**Given information**
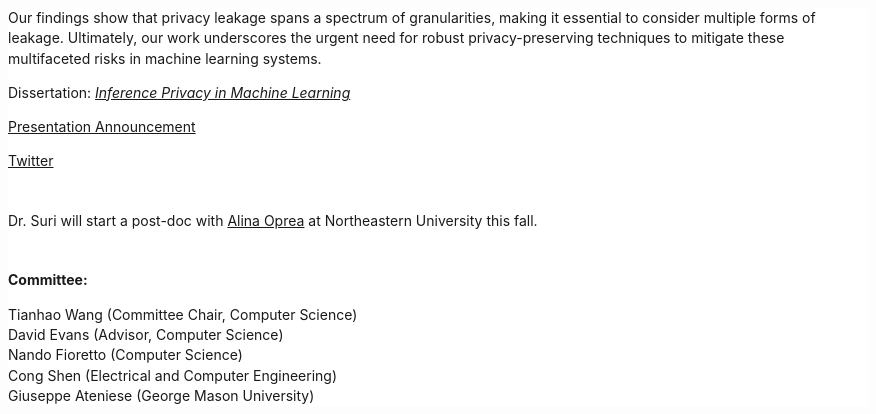 Our findings show that privacy leakage spans a spectrum of granularities, making it essential to consider multiple forms of leakage. Ultimately, our work underscores the urgent need for robust privacy-preserving techniques to mitigate these multifaceted risks in machine learning systems.

Dissertation: [_Inference Privacy in Machine Learning_](https://libraetd.lib.virginia.edu/public_view/2227mr11j)

[Presentation Announcement](https://engineering.virginia.edu/news-events/events/phd-defense-presentation-anshuman-suri)

[Twitter](https://x.com/iamgroot42/status/1814033241688428695)

#
Dr. Suri will start a post-doc with [Alina Oprea](https://www.khoury.northeastern.edu/home/alina/) at Northeastern University this fall.

# 

**Committee:**  

Tianhao Wang (Committee Chair, Computer Science)  
David Evans (Advisor, Computer Science)  
Nando Fioretto (Computer Science)  
Cong Shen (Electrical and Computer Engineering)  
Giuseppe Ateniese (George Mason University)

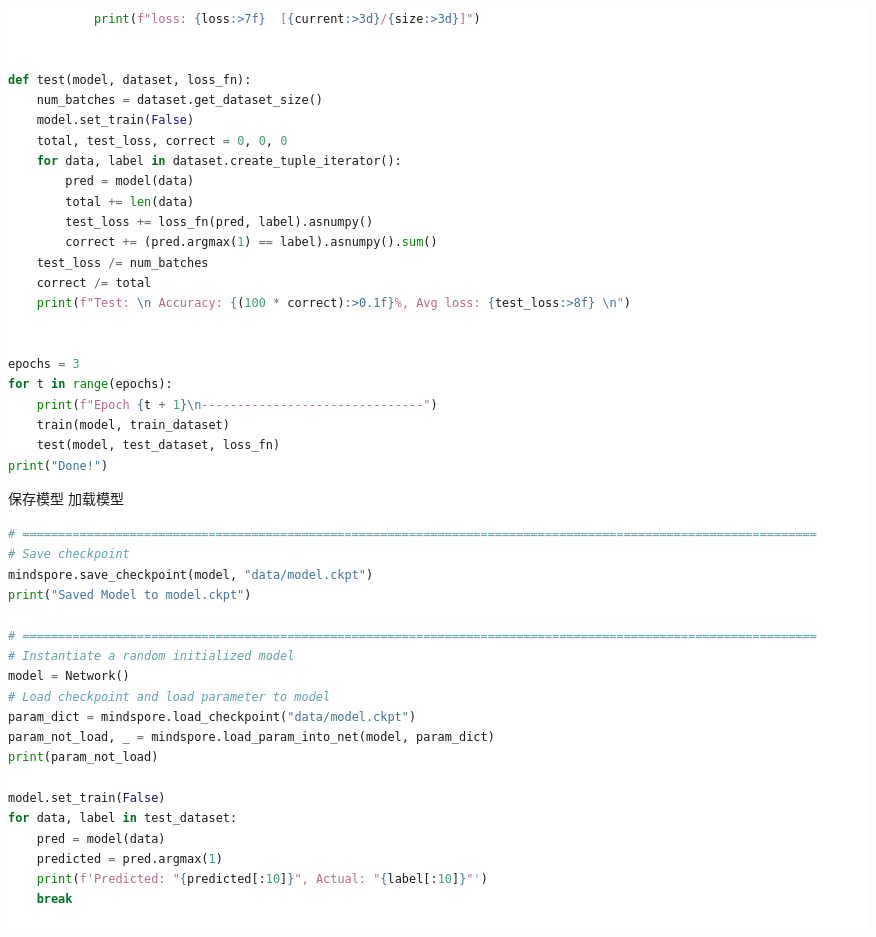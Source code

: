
   ```python
              print(f"loss: {loss:>7f}  [{current:>3d}/{size:>3d}]")
  
  
  def test(model, dataset, loss_fn):
      num_batches = dataset.get_dataset_size()
      model.set_train(False)
      total, test_loss, correct = 0, 0, 0
      for data, label in dataset.create_tuple_iterator():
          pred = model(data)
          total += len(data)
          test_loss += loss_fn(pred, label).asnumpy()
          correct += (pred.argmax(1) == label).asnumpy().sum()
      test_loss /= num_batches
      correct /= total
      print(f"Test: \n Accuracy: {(100 * correct):>0.1f}%, Avg loss: {test_loss:>8f} \n")
  
  
  epochs = 3
  for t in range(epochs):
      print(f"Epoch {t + 1}\n-------------------------------")
      train(model, train_dataset)
      test(model, test_dataset, loss_fn)
  print("Done!")
  
  ```

  保存模型 加载模型

  ```python
  # ===============================================================================================================
  # Save checkpoint
  mindspore.save_checkpoint(model, "data/model.ckpt")
  print("Saved Model to model.ckpt")
  
  # ===============================================================================================================
  # Instantiate a random initialized model
  model = Network()
  # Load checkpoint and load parameter to model
  param_dict = mindspore.load_checkpoint("data/model.ckpt")
  param_not_load, _ = mindspore.load_param_into_net(model, param_dict)
  print(param_not_load)
  
  model.set_train(False)
  for data, label in test_dataset:
      pred = model(data)
      predicted = pred.argmax(1)
      print(f'Predicted: "{predicted[:10]}", Actual: "{label[:10]}"')
      break
      
  ```
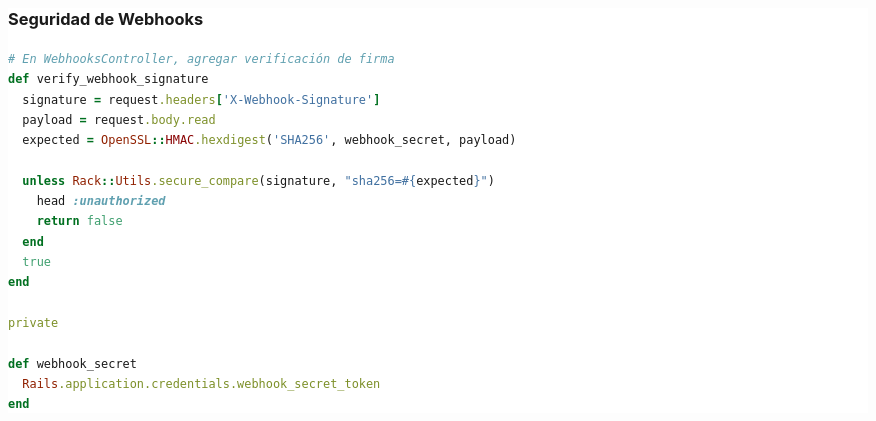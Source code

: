 ### Seguridad de Webhooks
```ruby
# En WebhooksController, agregar verificación de firma
def verify_webhook_signature
  signature = request.headers['X-Webhook-Signature']
  payload = request.body.read
  expected = OpenSSL::HMAC.hexdigest('SHA256', webhook_secret, payload)
  
  unless Rack::Utils.secure_compare(signature, "sha256=#{expected}")
    head :unauthorized
    return false
  end
  true
end

private

def webhook_secret
  Rails.application.credentials.webhook_secret_token
end
```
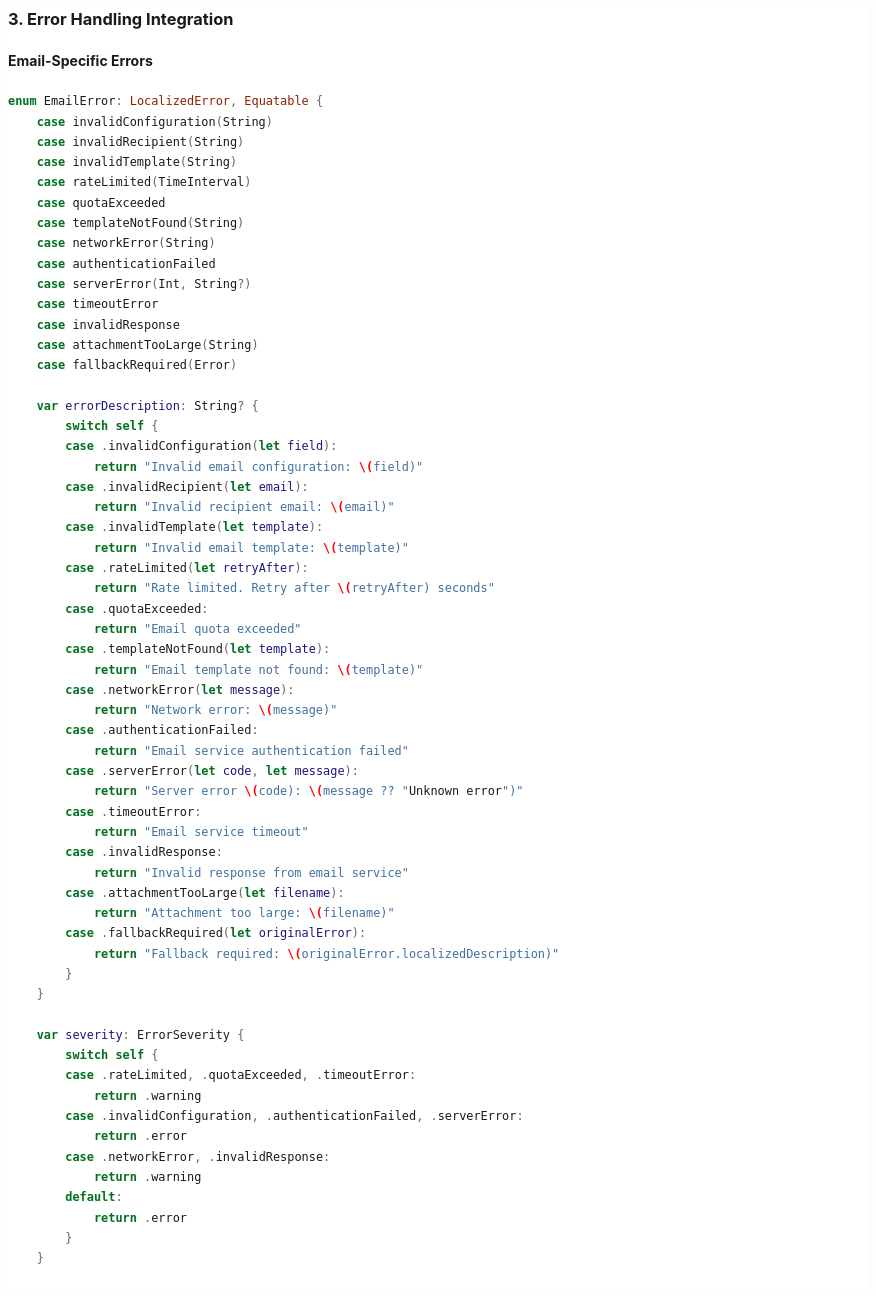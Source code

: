 ### 3. Error Handling Integration

#### Email-Specific Errors
```swift
enum EmailError: LocalizedError, Equatable {
    case invalidConfiguration(String)
    case invalidRecipient(String)
    case invalidTemplate(String)
    case rateLimited(TimeInterval)
    case quotaExceeded
    case templateNotFound(String)
    case networkError(String)
    case authenticationFailed
    case serverError(Int, String?)
    case timeoutError
    case invalidResponse
    case attachmentTooLarge(String)
    case fallbackRequired(Error)
    
    var errorDescription: String? {
        switch self {
        case .invalidConfiguration(let field):
            return "Invalid email configuration: \(field)"
        case .invalidRecipient(let email):
            return "Invalid recipient email: \(email)"
        case .invalidTemplate(let template):
            return "Invalid email template: \(template)"
        case .rateLimited(let retryAfter):
            return "Rate limited. Retry after \(retryAfter) seconds"
        case .quotaExceeded:
            return "Email quota exceeded"
        case .templateNotFound(let template):
            return "Email template not found: \(template)"
        case .networkError(let message):
            return "Network error: \(message)"
        case .authenticationFailed:
            return "Email service authentication failed"
        case .serverError(let code, let message):
            return "Server error \(code): \(message ?? "Unknown error")"
        case .timeoutError:
            return "Email service timeout"
        case .invalidResponse:
            return "Invalid response from email service"
        case .attachmentTooLarge(let filename):
            return "Attachment too large: \(filename)"
        case .fallbackRequired(let originalError):
            return "Fallback required: \(originalError.localizedDescription)"
        }
    }
    
    var severity: ErrorSeverity {
        switch self {
        case .rateLimited, .quotaExceeded, .timeoutError:
            return .warning
        case .invalidConfiguration, .authenticationFailed, .serverError:
            return .error
        case .networkError, .invalidResponse:
            return .warning
        default:
            return .error
        }
    }
    
```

**Assignment**
After reading the listing above, work out how many lines contain "rateLimited" and reply with that number only.

**Finished task**
3